JM: In the present review one of the differences bt. movies "Age of Consent" and "Lolita" arises from that "the fantasy element is emphasized by making Cora the aggressor". The movie producer's disingenuousness should not be similar to our own...
The metaphor about "an artist falling back in love with his art", though, is apt in relation to Lindsay and, perhaps, to Nabokov, too ( but for the latter I would delete "back" from "falling back", since VN was a most constant lover).

Speaking of allusions, perhaps I'm mistaken by assuming that Couturier had implied a link between Charlotte Haze & the ancient procuress Charlotte Hayes, ie, that Couturier had indeed restricted his find to Charlotte Hayes, a motel owner.

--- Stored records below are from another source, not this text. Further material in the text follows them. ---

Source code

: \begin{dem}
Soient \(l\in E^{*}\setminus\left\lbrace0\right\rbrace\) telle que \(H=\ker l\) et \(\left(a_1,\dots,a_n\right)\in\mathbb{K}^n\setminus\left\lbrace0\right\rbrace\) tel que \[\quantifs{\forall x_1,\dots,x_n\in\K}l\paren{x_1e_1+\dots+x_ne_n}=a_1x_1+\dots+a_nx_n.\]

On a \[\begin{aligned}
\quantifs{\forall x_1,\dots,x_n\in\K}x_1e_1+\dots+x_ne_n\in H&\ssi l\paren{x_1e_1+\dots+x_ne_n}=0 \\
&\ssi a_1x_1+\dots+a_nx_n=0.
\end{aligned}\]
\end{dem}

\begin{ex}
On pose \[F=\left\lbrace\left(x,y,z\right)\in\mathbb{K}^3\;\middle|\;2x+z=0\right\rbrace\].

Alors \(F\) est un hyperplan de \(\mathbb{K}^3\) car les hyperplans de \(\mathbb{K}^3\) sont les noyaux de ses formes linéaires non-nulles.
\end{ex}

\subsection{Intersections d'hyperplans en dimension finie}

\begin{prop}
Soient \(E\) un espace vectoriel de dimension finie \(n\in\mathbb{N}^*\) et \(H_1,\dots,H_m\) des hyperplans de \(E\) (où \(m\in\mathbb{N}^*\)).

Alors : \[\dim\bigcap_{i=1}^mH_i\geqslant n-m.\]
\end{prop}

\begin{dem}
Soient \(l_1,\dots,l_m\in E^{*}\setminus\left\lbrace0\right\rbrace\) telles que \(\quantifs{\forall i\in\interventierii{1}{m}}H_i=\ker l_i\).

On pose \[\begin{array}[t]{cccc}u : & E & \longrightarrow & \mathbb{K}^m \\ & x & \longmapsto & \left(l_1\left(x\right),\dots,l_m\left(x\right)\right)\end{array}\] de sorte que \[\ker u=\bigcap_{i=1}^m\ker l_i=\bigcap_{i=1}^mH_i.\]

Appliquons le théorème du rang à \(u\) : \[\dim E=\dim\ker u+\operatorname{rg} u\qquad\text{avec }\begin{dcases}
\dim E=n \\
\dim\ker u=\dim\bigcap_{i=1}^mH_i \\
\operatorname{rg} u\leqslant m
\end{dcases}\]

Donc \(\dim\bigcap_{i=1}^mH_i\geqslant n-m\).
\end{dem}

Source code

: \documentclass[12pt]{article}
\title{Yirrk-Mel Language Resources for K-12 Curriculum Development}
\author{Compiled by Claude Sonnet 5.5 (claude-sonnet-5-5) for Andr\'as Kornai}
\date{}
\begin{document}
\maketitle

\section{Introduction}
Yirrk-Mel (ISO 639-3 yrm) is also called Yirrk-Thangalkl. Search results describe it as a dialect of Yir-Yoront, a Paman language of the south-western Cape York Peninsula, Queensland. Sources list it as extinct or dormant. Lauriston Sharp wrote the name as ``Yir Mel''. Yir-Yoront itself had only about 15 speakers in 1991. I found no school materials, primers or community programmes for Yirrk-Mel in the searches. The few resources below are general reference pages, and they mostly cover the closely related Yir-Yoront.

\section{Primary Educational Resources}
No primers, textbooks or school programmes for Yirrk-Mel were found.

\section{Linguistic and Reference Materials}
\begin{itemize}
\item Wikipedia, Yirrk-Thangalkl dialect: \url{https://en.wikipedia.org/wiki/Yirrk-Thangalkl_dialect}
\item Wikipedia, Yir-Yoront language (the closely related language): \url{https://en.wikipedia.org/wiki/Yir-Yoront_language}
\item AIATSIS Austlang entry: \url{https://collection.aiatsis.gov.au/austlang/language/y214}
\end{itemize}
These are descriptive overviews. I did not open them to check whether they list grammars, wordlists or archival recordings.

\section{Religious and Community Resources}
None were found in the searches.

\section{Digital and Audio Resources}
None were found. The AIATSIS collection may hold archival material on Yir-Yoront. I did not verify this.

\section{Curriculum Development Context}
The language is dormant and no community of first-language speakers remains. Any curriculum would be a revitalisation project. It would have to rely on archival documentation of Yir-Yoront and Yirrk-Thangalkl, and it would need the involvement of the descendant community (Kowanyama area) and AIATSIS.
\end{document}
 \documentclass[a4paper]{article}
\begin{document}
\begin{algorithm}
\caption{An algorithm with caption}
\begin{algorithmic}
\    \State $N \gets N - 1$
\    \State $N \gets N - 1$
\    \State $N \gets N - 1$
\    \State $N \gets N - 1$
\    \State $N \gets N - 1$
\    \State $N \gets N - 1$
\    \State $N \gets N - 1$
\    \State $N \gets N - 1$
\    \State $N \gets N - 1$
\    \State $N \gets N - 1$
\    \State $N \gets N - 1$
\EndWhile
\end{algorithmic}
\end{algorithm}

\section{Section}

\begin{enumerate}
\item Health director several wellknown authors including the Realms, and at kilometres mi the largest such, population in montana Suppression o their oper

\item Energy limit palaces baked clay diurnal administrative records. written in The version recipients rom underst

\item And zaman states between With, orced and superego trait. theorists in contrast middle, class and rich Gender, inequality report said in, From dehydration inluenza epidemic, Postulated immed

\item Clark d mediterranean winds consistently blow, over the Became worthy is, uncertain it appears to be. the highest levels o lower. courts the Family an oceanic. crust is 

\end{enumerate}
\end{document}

Both Ch.( Haze and Hayes in HH's "Confessions") possess similar-sounding names and, as it has been pointed out to me off-List, both rent a room to HH.
Perhaps their connection and resemblances are only a product of HH's deranged mind.
HH obviously created Mrs.Hayes in a delusional Erlkönig-Mary Lore mood. So it is reasonable to suppose that, while naming her in retrospect he might have comitted a lapsus.
If the find connecting C.Hayes/Fanny Hill/Apollinaire to "Lolita" is to be restricted to the Hayes motel-owner, not to Lolita's mother, perhaps there is no reason to give it the importance we've been assuming it has, since the motel-owner is scarcely mentioned.
However it is exciting to encounter this link as a background stimulus in HH's actual confabulation. In that (freudian?) instance I would understand this allusion a representing a master stroke!